A ordem de restrição temporária solicitada pelo Arizona, pelo Illinois, por Oregon e por Washington foi a primeira a obter uma audiência perante um juiz, em Seattle, e aplica-se a nível nacional. Trata-se de uma das cinco ações judiciais movidas por 22 estados e por vários grupos que lutam pelos direitos dos imigrantes, em todo o país. As ações incluem testemunhos pessoais de procuradores-gerais que são cidadãos americanos, por direito de nascimento, e nomes de mulheres grávidas que temem que seus filhos não se tornem cidadãos americanos.
O juiz John Coughenour interrompeu, repetidamente, um advogado do Departamento de Justiça, durante a argumentação, para lhe perguntar como poderia considerar a ordem constitucional.

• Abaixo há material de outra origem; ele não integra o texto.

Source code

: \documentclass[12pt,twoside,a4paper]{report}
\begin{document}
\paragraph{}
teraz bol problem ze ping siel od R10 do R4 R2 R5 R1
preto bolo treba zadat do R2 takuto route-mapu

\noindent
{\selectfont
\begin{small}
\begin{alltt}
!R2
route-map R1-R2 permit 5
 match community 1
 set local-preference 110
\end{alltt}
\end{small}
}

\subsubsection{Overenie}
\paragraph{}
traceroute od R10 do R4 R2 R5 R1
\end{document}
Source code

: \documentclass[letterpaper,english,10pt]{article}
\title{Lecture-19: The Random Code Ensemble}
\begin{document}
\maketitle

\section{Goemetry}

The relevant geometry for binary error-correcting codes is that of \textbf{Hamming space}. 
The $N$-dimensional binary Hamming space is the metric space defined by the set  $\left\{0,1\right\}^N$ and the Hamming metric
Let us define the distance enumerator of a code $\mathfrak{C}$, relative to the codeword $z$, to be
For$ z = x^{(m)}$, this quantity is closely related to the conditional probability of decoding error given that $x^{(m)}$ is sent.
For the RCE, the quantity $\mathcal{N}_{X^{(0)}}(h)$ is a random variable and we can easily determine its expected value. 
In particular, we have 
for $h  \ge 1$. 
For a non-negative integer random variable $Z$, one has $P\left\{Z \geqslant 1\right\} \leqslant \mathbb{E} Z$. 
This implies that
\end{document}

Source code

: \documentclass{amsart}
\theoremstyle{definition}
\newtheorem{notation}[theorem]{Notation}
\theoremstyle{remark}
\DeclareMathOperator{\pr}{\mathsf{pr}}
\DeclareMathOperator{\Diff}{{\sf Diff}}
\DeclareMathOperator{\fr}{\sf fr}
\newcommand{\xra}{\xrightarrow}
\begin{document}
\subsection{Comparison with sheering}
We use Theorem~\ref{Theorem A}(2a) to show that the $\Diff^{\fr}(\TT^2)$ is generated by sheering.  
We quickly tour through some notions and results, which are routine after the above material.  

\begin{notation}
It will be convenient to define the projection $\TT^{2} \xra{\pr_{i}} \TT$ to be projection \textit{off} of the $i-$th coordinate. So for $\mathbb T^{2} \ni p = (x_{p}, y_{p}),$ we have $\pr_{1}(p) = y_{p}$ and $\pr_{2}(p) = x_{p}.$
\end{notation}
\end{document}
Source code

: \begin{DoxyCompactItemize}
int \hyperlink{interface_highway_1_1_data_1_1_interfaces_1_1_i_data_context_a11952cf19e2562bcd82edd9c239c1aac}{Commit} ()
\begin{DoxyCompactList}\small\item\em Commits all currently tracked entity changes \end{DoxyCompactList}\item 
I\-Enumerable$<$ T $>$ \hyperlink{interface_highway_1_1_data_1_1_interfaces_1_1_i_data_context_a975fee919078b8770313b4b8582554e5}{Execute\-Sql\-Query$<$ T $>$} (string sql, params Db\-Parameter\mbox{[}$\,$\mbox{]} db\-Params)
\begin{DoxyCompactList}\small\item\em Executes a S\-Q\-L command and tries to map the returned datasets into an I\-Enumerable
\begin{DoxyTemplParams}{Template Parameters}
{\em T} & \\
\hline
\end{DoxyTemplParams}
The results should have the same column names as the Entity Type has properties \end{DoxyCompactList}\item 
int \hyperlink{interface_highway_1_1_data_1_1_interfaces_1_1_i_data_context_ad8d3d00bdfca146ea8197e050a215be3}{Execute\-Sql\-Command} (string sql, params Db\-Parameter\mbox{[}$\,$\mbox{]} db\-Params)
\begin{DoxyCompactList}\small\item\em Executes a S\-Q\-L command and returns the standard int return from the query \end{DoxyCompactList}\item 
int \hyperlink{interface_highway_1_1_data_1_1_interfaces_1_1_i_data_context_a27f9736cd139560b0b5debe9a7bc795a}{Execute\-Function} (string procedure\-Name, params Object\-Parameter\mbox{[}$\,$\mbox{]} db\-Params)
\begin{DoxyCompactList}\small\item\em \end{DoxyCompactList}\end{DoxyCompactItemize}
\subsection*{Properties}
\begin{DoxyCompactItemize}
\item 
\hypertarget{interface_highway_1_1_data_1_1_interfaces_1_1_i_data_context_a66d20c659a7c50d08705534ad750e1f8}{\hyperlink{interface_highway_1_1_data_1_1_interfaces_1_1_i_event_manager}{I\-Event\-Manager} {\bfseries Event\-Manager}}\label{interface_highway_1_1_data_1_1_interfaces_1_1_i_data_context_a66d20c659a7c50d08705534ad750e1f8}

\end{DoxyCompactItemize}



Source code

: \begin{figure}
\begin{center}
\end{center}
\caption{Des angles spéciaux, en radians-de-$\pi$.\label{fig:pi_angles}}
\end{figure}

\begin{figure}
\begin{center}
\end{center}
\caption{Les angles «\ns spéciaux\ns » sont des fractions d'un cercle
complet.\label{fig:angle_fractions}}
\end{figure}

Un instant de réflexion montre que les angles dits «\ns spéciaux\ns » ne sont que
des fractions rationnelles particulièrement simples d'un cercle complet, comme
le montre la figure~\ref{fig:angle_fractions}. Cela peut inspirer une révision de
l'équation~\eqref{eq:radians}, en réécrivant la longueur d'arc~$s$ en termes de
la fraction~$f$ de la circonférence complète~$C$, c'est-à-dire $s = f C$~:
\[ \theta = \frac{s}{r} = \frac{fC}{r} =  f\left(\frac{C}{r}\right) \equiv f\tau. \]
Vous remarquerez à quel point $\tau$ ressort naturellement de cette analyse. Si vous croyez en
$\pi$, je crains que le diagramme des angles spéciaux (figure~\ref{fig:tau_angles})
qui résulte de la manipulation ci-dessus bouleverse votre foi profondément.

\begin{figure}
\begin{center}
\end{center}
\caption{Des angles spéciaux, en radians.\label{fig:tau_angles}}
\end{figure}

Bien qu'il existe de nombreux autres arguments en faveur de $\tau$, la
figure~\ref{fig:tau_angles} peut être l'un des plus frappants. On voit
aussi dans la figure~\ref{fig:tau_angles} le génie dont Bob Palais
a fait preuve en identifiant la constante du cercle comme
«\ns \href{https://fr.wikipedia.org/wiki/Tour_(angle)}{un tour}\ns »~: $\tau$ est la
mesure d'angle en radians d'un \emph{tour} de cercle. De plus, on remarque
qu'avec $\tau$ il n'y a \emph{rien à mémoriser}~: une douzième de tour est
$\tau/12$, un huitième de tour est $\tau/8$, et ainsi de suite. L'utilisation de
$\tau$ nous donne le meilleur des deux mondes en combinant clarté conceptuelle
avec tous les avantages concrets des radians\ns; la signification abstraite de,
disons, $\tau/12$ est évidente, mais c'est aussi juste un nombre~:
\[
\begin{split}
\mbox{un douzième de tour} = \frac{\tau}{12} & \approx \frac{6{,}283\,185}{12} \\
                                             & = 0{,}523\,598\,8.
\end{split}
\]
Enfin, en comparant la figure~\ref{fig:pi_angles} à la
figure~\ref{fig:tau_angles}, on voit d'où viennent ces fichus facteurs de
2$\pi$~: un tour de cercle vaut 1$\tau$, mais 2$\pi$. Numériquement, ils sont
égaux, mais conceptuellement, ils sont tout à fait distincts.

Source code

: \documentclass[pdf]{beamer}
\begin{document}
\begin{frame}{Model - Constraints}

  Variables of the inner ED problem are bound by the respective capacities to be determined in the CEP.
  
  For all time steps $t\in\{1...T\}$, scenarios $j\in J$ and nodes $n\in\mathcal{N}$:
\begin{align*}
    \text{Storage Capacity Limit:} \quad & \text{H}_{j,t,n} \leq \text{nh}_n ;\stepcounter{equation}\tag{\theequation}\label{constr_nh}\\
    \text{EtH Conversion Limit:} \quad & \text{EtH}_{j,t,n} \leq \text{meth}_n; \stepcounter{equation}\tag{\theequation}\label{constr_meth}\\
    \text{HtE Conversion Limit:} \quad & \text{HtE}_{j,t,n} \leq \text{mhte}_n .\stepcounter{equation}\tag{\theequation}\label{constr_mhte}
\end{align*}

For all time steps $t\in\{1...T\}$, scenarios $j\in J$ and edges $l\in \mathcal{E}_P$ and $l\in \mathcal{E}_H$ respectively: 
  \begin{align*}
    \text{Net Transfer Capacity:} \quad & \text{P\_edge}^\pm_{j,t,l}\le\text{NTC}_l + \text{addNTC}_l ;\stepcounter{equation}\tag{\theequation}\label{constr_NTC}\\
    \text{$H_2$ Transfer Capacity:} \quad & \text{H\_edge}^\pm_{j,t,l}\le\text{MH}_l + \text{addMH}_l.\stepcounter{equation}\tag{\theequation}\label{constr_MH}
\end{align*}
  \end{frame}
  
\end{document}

Em defesa dos Estados, o procurador-geral adjunto de Washington, Lane Polozola, classificou de “absurdo” o argumento do governo de que os filhos de pais que vivem ilegalmente no país não estão “sujeitos à jurisdição” dos EUA. “De acordo com esta ordem, os bebés que nascem hoje não contam como cidadãos dos EUA”, salientou Polozola, no início da audiência em Seattle.
A administração Trump afirmou que a ordem, assinada pelo presidente no dia da tomada de posse, só afetaria os nascidos depois de 19 de fevereiro, data prevista para a entrada em vigor. A partir desta data, todas as crianças que nasçam nos EUA e cujas mães ou pais não sejam cidadãos ou residentes legais e permanentes no país, estarão sujeitas a ser deportadas e serão impedidas de obter um número da Segurança Social ou qualquer benefício atribuído pelo governo.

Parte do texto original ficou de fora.